*WHAT IS REQUIRED*
Within the records below, how many lines hold the word "predictive"? Only the number should be returned.

***** RECORDED INFORMATION *****

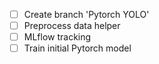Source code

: - [ ] Create branch 'Pytorch YOLO'
- [ ] Preprocess data helper
- [ ] MLflow tracking
- [ ] Train initial Pytorch model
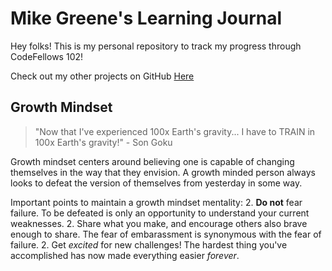 # Mike Greene's Learning Journal

Hey folks! This is my personal repository to track my progress through CodeFellows 102!

Check out my other projects on GitHub [Here](https://github.com/micgreene?tab=projects)

## Growth Mindset
> "Now that I've experienced 100x Earth's gravity... I have to TRAIN in 100x Earth's gravity!" - Son Goku

Growth mindset centers around believing one is capable of changing themselves in the way that they envision. A growth minded person always looks to defeat the version of themselves from yesterday in some way.

Important points to maintain a growth mindset mentality:
2. **Do not** fear failure. To be defeated is only an opportunity to understand your current weaknesses.
2. Share what you make, and encourage others also brave enough to share. The fear of embarassment is synonymous with the fear of failure.
2. Get _excited_ for new challenges! The hardest thing you've accomplished has now made everything easier _forever_.
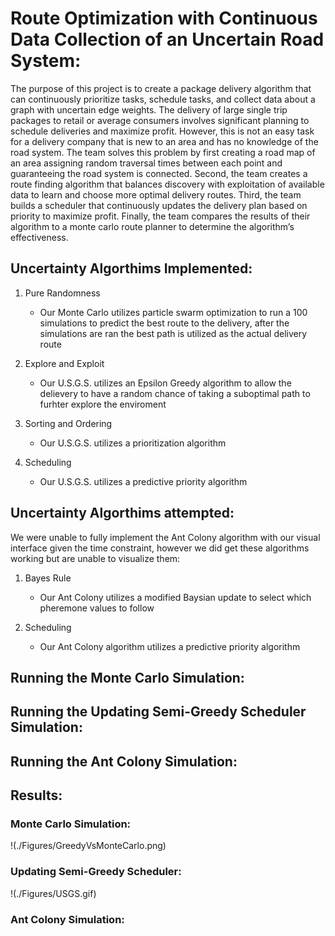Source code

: # Route Optimization with Continuous Data Collection of an Uncertain Road System:

The purpose of this project is to create a package delivery algorithm that can continuously prioritize tasks, schedule tasks, and collect data about a graph with uncertain edge weights. The delivery of large single trip packages to retail or average consumers involves significant planning to schedule deliveries and maximize profit. However, this is not an easy task for a delivery company that is new to an area and has no knowledge of the road system. The team solves this problem by first creating a road map of an area assigning random traversal times between each point and guaranteeing the road system is connected. Second, the team creates a route finding algorithm that balances discovery with exploitation of available data to learn and choose more optimal delivery routes. Third, the team builds a scheduler that continuously updates the delivery plan based on priority to maximize profit. Finally, the team compares the results of their algorithm to a monte carlo route planner to determine the algorithm’s effectiveness.

## Uncertainty Algorthims Implemented: 

1. Pure Randomness
   - Our Monte Carlo utilizes particle swarm optimization to run a 100 simulations to predict the best route to the delivery, after the simulations are ran the best path is utilized as the actual delivery route
  
2. Explore and Exploit 
   - Our U.S.G.S. utilizes an Epsilon Greedy algorithm to allow the delievery to have a random chance of taking a suboptimal path to furhter explore the enviroment
  
3. Sorting and Ordering 
   - Our U.S.G.S. utilizes a prioritization algorithm 
  
4. Scheduling 
   - Our U.S.G.S. utilizes a predictive priority algorithm

## Uncertainty Algorthims attempted: 
We were unable to fully implement the Ant Colony algorithm with our visual interface given the time constraint, however we did get these algorithms working but are unable to visualize them: 

1. Bayes Rule
   - Our Ant Colony utilizes a modified Baysian update to select which pheremone values to follow

2. Scheduling 
   - Our Ant Colony algorithm utilizes a predictive priority algorithm

## Running the Monte Carlo Simulation:


## Running the Updating Semi-Greedy Scheduler Simulation:


## Running the Ant Colony Simulation:


## Results:

### Monte Carlo Simulation:
!(./Figures/GreedyVsMonteCarlo.png)

### Updating Semi-Greedy Scheduler:
!(./Figures/USGS.gif)

### Ant Colony Simulation:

*****

*OUTPUT*
2